En début de trimestre, ces marchés ont bénéficié d’un afflux de capitaux et d’un regain d’intérêt de la part des investisseurs attirés par des perspectives de croissance plus élevées et une diversification géographique accrue. Les marchés asiatiques, notamment la Corée du Sud et Taïwan, ont été soutenus par la demande liée aux technologies et aux semi-conducteurs. 

Cependant, en mars, les marchés émergents ont été les plus durement touchés par le choc énergétique, reculant de 11,0 % en dollars canadiens. La hausse des prix de l’énergie et le resserrement des conditions financières ont entraîné des ventes importantes, les investisseurs réduisant leur exposition aux actifs plus risqués. 

Malgré ce repli marqué, la performance globale du trimestre est demeurée positive, illustrant la volatilité accrue de ces marchés dans un environnement incertain. 

Perspectives

À l’issue du premier trimestre 2026, plusieurs leçons se dégagent. Les marchés ont démontré une certaine résilience en début de période, mais restent fortement sensibles aux chocs externes. 

Les principales sources d’incertitude demeurent : 

  • l’évolution du conflit au Moyen-Orient et ses répercussions sur les prix de l’énergie;
  • la trajectoire de l’inflation;
  • les décisions de politique monétaire des grandes banques centrales;
  • les tensions commerciales persistantes et leurs effets sur la croissance mondiale. 
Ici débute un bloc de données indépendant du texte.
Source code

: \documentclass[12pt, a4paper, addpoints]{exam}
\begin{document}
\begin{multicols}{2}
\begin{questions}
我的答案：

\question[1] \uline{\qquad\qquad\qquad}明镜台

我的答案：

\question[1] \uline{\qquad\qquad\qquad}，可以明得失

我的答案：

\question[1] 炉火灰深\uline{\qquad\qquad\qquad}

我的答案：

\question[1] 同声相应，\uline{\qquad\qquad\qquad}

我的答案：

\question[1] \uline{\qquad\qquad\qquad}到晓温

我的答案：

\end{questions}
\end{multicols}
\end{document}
Dans ce contexte, les marchés obligataires continueront de refléter l’équilibre entre les craintes inflationnistes et les risques de ralentissement économique. Du côté des actions, la confiance des investisseurs dépendra en grande partie de l’évolution du contexte géopolitique et de la capacité des entreprises à maintenir leur croissance des bénéfices. 

Conclusion

Le premier trimestre 2026 rappelle une fois de plus la difficulté de prévoir les mouvements des marchés. Qui aurait pu anticiper qu’un début d’année marqué par une progression généralisée des marchés se transformerait en un environnement dominé par une guerre majeure et un choc énergétique d’envergure? 

La tentation de réagir rapidement aux événements reste forte, mais l’expérience démontre que les décisions impulsives peuvent entraîner des pertes ou un manque à gagner. Les marchés évoluent souvent de manière imprévisible, alternant entre périodes de volatilité et phases de reprise. 
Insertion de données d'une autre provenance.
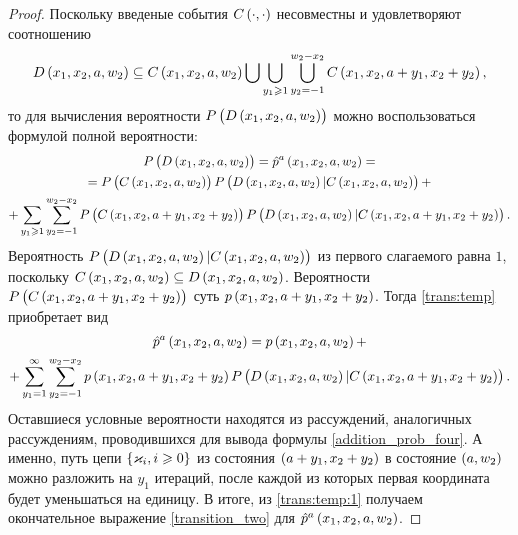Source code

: \documentclass[a4paper,14pt,russian]{article}
\newcommand{\Markk}[0]{\brrr{ \vk_i, i \geqslant 0}}
\newcommand{\p}{\hat{p}}
\begin{document}
\begin{proof}
Поскольку введеные события $C\left(\cdot,\cdot\right)$ несовместны и
удовлетворяют соотношению
\begin{equation*}
 D\left(x_1,x_2, a , w_2\right) \subseteq C\left(x_1,x_2, a , w_2\right)
 \bigcup \bigcup_{y_1 \geqslant  1} \bigcup_{y_2 = -1}^{w_2-x_2} C\left(x_1,x_2, a +y_1, x_2 + y_2\right),
\end{equation*}
то для вычисления вероятности $ P\left(D\left(x_1,x_2, a , w_2\right)\right)$ можно воспользоваться формулой полной вероятности:
\begin{multline}
P\br{D\br{x_1,x_2, a , w_2}} =  \p^a \br{x_1, x_2, a, w_2} =\\=
 P\br{C\br{x_1,x_2, a, w_2}}P\br{D\br{x_1,x_2, a , w_2} | C\br{x_1,x_2, a, w_2}} +\\+
 \sum_{y_1 \geqslant 1} \sum_{y_2 = -1}^{w_2-x_2} 
  P\br{C\br{x_1,x_2, a +y_1, x_2 + y_2}}P\br{D\br{x_1,x_2, a , w_2} | C\br{x_1,x_2, a +y_1, x_2 + y_2}}.
  \label{trans:temp}
\end{multline}
Вероятность $P\left(D\left(x_1,x_2, a , w_2\right) | C\left(x_1,x_2, a, w_2\right)\right)$ из первого слагаемого равна $1$, поскольку 
$C\left(x_1,x_2, a, w_2\right) \subseteq D\left(x_1,x_2, a , w_2\right)$. Вероятности $P\left(C\left(x_1,x_2, a +y_1, x_2 + y_2\right)\right)$ суть 
$p\left(x_1, x_2, a + y_1, x_2 + y_2\right)$. Тогда \eqref{trans:temp} приобретает вид
\begin{multline}
\p^a \br{x_1, x_2, a, w_2} = p\br{x_1,x_2, a, w_2} +\\+
 \sum_{y_1 = 1}^{\infty} \sum_{y_2 = -1}^{w_2-x_2} 
 p\br{x_1,x_2, a +y_1, x_2 + y_2}P\br{D\br{x_1,x_2, a , w_2} | C\br{x_1,x_2, a +y_1, x_2 + y_2}}.
  \label{trans:temp:1}
\end{multline}
Оставшиеся условные вероятности находятся из рассуждений, аналогичных рассуждениям, проводившихся для вывода формулы 
\eqref{addition_prob_four}. А именно, путь цепи $\Markk$ из состояния $\left(a +y_1, x_2 + y_2\right)$ в состояние $\left(a , w_2\right)$ можно
разложить на $y_1$ итераций, после каждой из которых первая координата будет уменьшаться на единицу. В итоге, из 
\eqref{trans:temp:1} получаем окончательное выражение \eqref{transition_two} для $\p^a \br{x_1, x_2, a, w_2}$.
\end{proof}
\end{document}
Dans ce contexte, il demeure essentiel de maintenir une approche disciplinée et alignée sur ses objectifs à long terme. La diversification, la gestion des risques et la patience restent des éléments clés pour naviguer dans un environnement incertain. Plus que jamais, rester fidèle à une stratégie structurée constitue la meilleure façon de traverser les périodes de turbulence et d’atteindre ses objectifs financiers.